**WHAT YOU SHOULD DO**. Whenever a line in the data below includes the string "deleted", copy it out.

THE DATA section start

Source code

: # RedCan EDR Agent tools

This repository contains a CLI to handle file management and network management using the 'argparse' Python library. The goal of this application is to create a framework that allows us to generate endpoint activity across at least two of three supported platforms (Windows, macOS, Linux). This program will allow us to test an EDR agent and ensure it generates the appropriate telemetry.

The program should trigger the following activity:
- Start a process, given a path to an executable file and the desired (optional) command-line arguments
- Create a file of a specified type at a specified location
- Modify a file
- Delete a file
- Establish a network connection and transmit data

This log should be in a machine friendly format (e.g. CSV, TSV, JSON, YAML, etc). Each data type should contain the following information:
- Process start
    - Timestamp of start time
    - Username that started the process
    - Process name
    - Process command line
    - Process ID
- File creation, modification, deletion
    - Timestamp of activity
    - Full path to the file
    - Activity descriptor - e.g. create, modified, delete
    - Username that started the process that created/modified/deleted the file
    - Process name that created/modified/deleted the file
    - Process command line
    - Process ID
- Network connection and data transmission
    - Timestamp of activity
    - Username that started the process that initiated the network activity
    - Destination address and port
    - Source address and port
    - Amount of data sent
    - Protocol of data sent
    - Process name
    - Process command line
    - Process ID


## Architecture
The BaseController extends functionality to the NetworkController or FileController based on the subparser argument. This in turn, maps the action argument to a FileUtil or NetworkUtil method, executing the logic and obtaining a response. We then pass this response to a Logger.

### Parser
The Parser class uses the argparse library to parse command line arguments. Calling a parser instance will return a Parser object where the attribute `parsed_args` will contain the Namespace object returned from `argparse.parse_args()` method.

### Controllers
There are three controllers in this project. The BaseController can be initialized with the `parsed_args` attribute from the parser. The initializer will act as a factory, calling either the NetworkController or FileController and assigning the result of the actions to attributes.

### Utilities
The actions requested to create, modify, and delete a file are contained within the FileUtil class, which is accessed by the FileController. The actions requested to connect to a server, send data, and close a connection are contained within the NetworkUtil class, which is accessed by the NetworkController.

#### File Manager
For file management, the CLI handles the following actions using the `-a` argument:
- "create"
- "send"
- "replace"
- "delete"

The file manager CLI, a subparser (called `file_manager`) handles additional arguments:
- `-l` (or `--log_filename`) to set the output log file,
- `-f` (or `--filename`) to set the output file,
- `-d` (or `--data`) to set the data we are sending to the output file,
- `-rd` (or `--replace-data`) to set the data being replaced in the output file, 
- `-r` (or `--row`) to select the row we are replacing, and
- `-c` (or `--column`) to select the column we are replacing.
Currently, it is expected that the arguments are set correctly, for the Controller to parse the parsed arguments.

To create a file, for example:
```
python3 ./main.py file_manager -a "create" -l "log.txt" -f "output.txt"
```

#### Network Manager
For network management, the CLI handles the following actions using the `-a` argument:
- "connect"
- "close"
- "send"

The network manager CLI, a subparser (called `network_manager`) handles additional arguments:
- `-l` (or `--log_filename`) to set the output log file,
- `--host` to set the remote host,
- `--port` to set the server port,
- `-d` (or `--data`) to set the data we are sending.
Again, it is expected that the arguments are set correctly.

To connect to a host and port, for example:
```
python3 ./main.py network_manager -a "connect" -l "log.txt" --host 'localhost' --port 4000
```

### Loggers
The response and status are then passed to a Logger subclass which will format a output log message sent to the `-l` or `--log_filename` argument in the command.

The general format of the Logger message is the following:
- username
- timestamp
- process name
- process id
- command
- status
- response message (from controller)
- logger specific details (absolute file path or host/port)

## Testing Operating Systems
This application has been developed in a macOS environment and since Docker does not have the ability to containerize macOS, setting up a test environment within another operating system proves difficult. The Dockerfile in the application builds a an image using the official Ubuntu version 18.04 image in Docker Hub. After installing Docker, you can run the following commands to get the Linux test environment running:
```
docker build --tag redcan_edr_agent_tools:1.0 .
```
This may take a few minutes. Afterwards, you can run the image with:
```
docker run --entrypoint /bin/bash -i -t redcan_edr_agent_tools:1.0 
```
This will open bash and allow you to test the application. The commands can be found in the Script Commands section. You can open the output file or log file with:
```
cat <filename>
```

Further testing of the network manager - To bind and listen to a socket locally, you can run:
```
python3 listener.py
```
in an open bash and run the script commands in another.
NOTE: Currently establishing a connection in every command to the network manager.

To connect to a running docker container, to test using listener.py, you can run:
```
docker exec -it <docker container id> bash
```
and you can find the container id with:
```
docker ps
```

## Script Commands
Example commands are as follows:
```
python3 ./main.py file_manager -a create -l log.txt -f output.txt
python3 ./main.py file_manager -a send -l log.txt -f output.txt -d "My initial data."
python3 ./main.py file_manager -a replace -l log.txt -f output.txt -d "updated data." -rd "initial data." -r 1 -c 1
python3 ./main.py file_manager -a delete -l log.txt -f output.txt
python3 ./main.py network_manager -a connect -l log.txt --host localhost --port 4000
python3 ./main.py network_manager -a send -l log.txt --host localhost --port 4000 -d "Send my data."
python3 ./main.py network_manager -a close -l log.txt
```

THE DATA section end

**ANSWER TO THIS TASK**.
    - Username that started the process that created/modified/deleted the file
    - Process name that created/modified/deleted the file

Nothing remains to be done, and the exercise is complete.